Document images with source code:
┌────────

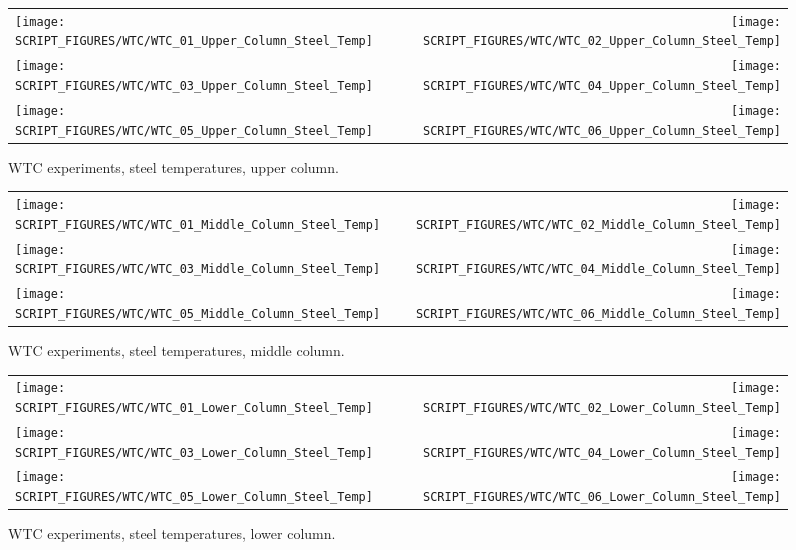 \newpage

\begin{figure}[p]
\begin{tabular*}{\textwidth}{l@{\extracolsep{\fill}}r}
\texttt{[image: SCRIPT\_FIGURES/WTC/WTC\_01\_Upper\_Column\_Steel\_Temp]} &
\texttt{[image: SCRIPT\_FIGURES/WTC/WTC\_02\_Upper\_Column\_Steel\_Temp]} \\
\texttt{[image: SCRIPT\_FIGURES/WTC/WTC\_03\_Upper\_Column\_Steel\_Temp]} &
\texttt{[image: SCRIPT\_FIGURES/WTC/WTC\_04\_Upper\_Column\_Steel\_Temp]} \\
\texttt{[image: SCRIPT\_FIGURES/WTC/WTC\_05\_Upper\_Column\_Steel\_Temp]} &
\texttt{[image: SCRIPT\_FIGURES/WTC/WTC\_06\_Upper\_Column\_Steel\_Temp]}
\end{tabular*}
\caption{WTC experiments, steel temperatures, upper column.}
\label{NIST_WTC_Upper_Column_Steel}
\end{figure}

\begin{figure}[p]
\begin{tabular*}{\textwidth}{l@{\extracolsep{\fill}}r}
\texttt{[image: SCRIPT\_FIGURES/WTC/WTC\_01\_Middle\_Column\_Steel\_Temp]} &
\texttt{[image: SCRIPT\_FIGURES/WTC/WTC\_02\_Middle\_Column\_Steel\_Temp]} \\
\texttt{[image: SCRIPT\_FIGURES/WTC/WTC\_03\_Middle\_Column\_Steel\_Temp]} &
\texttt{[image: SCRIPT\_FIGURES/WTC/WTC\_04\_Middle\_Column\_Steel\_Temp]} \\
\texttt{[image: SCRIPT\_FIGURES/WTC/WTC\_05\_Middle\_Column\_Steel\_Temp]} &
\texttt{[image: SCRIPT\_FIGURES/WTC/WTC\_06\_Middle\_Column\_Steel\_Temp]}
\end{tabular*}
\caption{WTC experiments, steel temperatures, middle column.}
\label{NIST_WTC_Middle_Column_Steel}
\end{figure}

\begin{figure}[p]
\begin{tabular*}{\textwidth}{l@{\extracolsep{\fill}}r}
\texttt{[image: SCRIPT\_FIGURES/WTC/WTC\_01\_Lower\_Column\_Steel\_Temp]} &
\texttt{[image: SCRIPT\_FIGURES/WTC/WTC\_02\_Lower\_Column\_Steel\_Temp]} \\
\texttt{[image: SCRIPT\_FIGURES/WTC/WTC\_03\_Lower\_Column\_Steel\_Temp]} &
\texttt{[image: SCRIPT\_FIGURES/WTC/WTC\_04\_Lower\_Column\_Steel\_Temp]} \\
\texttt{[image: SCRIPT\_FIGURES/WTC/WTC\_05\_Lower\_Column\_Steel\_Temp]} &
\texttt{[image: SCRIPT\_FIGURES/WTC/WTC\_06\_Lower\_Column\_Steel\_Temp]}
\end{tabular*}
\caption{WTC experiments, steel temperatures, lower column.}
\label{NIST_WTC_Lower_Column_Steel}
\end{figure}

└────────

EXERCISE:
Repeat each record exactly as shown above, dropping all images.

RESULT FOR THIS EXERCISE:
 \newpage

\begin{figure}[p]
\begin{tabular*}{\textwidth}{l@{\extracolsep{\fill}}r}
\texttt{[image: SCRIPT\_FIGURES/WTC/WTC\_01\_Upper\_Column\_Steel\_Temp]} &
\texttt{[image: SCRIPT\_FIGURES/WTC/WTC\_02\_Upper\_Column\_Steel\_Temp]} \\
\texttt{[image: SCRIPT\_FIGURES/WTC/WTC\_03\_Upper\_Column\_Steel\_Temp]} &
\texttt{[image: SCRIPT\_FIGURES/WTC/WTC\_04\_Upper\_Column\_Steel\_Temp]} \\
\texttt{[image: SCRIPT\_FIGURES/WTC/WTC\_05\_Upper\_Column\_Steel\_Temp]} &
\texttt{[image: SCRIPT\_FIGURES/WTC/WTC\_06\_Upper\_Column\_Steel\_Temp]}
\end{tabular*}
\caption{WTC experiments, steel temperatures, upper column.}
\label{NIST_WTC_Upper_Column_Steel}
\end{figure}

\begin{figure}[p]
\begin{tabular*}{\textwidth}{l@{\extracolsep{\fill}}r}
\texttt{[image: SCRIPT\_FIGURES/WTC/WTC\_01\_Middle\_Column\_Steel\_Temp]} &
\texttt{[image: SCRIPT\_FIGURES/WTC/WTC\_02\_Middle\_Column\_Steel\_Temp]} \\
\texttt{[image: SCRIPT\_FIGURES/WTC/WTC\_03\_Middle\_Column\_Steel\_Temp]} &
\texttt{[image: SCRIPT\_FIGURES/WTC/WTC\_04\_Middle\_Column\_Steel\_Temp]} \\
\texttt{[image: SCRIPT\_FIGURES/WTC/WTC\_05\_Middle\_Column\_Steel\_Temp]} &
\texttt{[image: SCRIPT\_FIGURES/WTC/WTC\_06\_Middle\_Column\_Steel\_Temp]}
\end{tabular*}
\caption{WTC experiments, steel temperatures, middle column.}
\label{NIST_WTC_Middle_Column_Steel}
\end{figure}

\begin{figure}[p]
\begin{tabular*}{\textwidth}{l@{\extracolsep{\fill}}r}
\texttt{[image: SCRIPT\_FIGURES/WTC/WTC\_01\_Lower\_Column\_Steel\_Temp]} &
\texttt{[image: SCRIPT\_FIGURES/WTC/WTC\_02\_Lower\_Column\_Steel\_Temp]} \\
\texttt{[image: SCRIPT\_FIGURES/WTC/WTC\_03\_Lower\_Column\_Steel\_Temp]} &
\texttt{[image: SCRIPT\_FIGURES/WTC/WTC\_04\_Lower\_Column\_Steel\_Temp]} \\
\texttt{[image: SCRIPT\_FIGURES/WTC/WTC\_05\_Lower\_Column\_Steel\_Temp]} &
\texttt{[image: SCRIPT\_FIGURES/WTC/WTC\_06\_Lower\_Column\_Steel\_Temp]}
\end{tabular*}
\caption{WTC experiments, steel temperatures, lower column.}
\label{NIST_WTC_Lower_Column_Steel}
\end{figure}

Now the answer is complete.